Vu la procédure suivante :

Par une requête, enregistrée le 21 février 2023, M. A C, représenté par la SCP Chéneau et Puybasset, demande au juge des référés :

1°) de suspendre l’exécution de l’arrêté du 26 janvier 2023 par lequel le président de la communauté urbaine Caen la Mer l’a suspendu de ses fonctions à compter du 27 janvier 2023 ;

2°) d’enjoindre au président de la communauté urbaine Caen la Mer de le réintégrer dans ses fonctions de professeur territorial d’enseignement artistique au conservatoire de Caen, dans un délai de huit jours à compter de l’ordonnance à intervenir et sous astreinte de 250 euros par jour de retard ;

3°) de mettre à la charge de la communauté urbaine Caen la Mer une somme de 2 000 euros en application de l’article

L. 761-1 du code de justice administrative.

Il soutient que :

Sur l’urgence :

– son éviction brutale, à laquelle la direction a donné une large publicité, est susceptible de causer une atteinte irrémédiable à sa réputation ;

Sur le doute sérieux quant à la légalité de la décision attaquée :

– le non-respect des consignes hiérarchiques en matière d’horaires de travail ne constitue manifestement pas une faute d’une gravité suffisante, alors qu’il est d’usage que les enseignants artistiques conviennent des horaires de leurs cours individuels avec les parents d’élèves ; une note interne a confirmé qu’il pouvait regrouper ses cours au conservatoire les vendredis et samedis, afin de pouvoir travailler les autres jours à l’orchestre de la Philharmonie de Paris ; la situation des élèves en classes à horaires aménagés musique n’imposait pas une organisation différente ; à compter de sa reprise de début janvier 2023, il a parfaitement assuré ses cours les vendredis et samedis, sans aucune absence ;

– à les supposer établis, des manquements au devoir de réserve ne justifient généralement que des sanctions des deux premiers groupes ; il est toujours resté dans un strict cadre professionnel pour échanger avec les parents ; des parents ont tenu à témoigner de ses compétences ;

– ainsi, les faits reprochés ne présentent pas un caractère de vraisemblance ni de gravité suffisant pour justifier une mesure de suspension ;

– ses qualités humaines et ses compétences professionnelles ont été reconnues lors de son entretien professionnel du 8 décembre 2021 ; il bénéficie du soutien de nombreux parents d’élèves ; il n’a encore jamais fait l’objet d’une sanction disciplinaire ;

– dès lors, l’arrêté attaqué est entaché d’un erreur de qualification juridique des faits et d’une erreur d’appréciation ;

– cet arrêté s’inscrit dans une liste de mesures vexatoires destinées à le contraindre à quitter le conservatoire en demandant une disponibilité pour une longue durée et ce, pour des motifs étrangers à l’intérêt du service ;

– cet arrêté est entaché d’un détournement de pouvoir.

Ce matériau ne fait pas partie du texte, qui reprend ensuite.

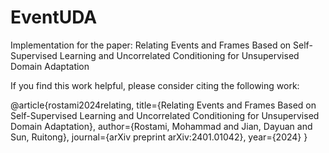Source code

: # EventUDA

Implementation for the paper: Relating Events and Frames Based on Self-Supervised Learning and Uncorrelated Conditioning for Unsupervised Domain Adaptation

If you find this work helpful, please consider citing the following work:


@article{rostami2024relating,
  title={Relating Events and Frames Based on Self-Supervised Learning and Uncorrelated Conditioning for Unsupervised Domain Adaptation},
  author={Rostami, Mohammad and Jian, Dayuan and Sun, Ruitong},
  journal={arXiv preprint arXiv:2401.01042},
  year={2024}
}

Vu les autres pièces du dossier.

Vu le code de justice administrative.

Le président du tribunal a désigné M. B pour statuer sur les demandes de référé.

Considérant ce qui suit

:

1. Aux termes de l’article

L. 521-1 du code de justice administrative : ” Quand une décision administrative, même de rejet, fait l’objet d’une requête en annulation ou en réformation, le juge des référés, saisi d’une demande en ce sens, peut ordonner la suspension de l’exécution de cette décision, ou de certains de ses effets, lorsque l’urgence le justifie et qu’il est fait état d’un moyen propre à créer, en l’état de l’instruction, un doute sérieux quant à la légalité de la décision () “. En vertu de l’article

L. 522-3 de ce code, le juge des référés peut, par une ordonnance motivée, rejeter une requête sans instruction ni audience lorsque la condition d’urgence n’est pas remplie ou lorsqu’il apparaît manifeste, au vu de la demande, que celle-ci ne relève pas de la compétence de la juridiction administrative, qu’elle est irrecevable ou qu’elle est mal fondée.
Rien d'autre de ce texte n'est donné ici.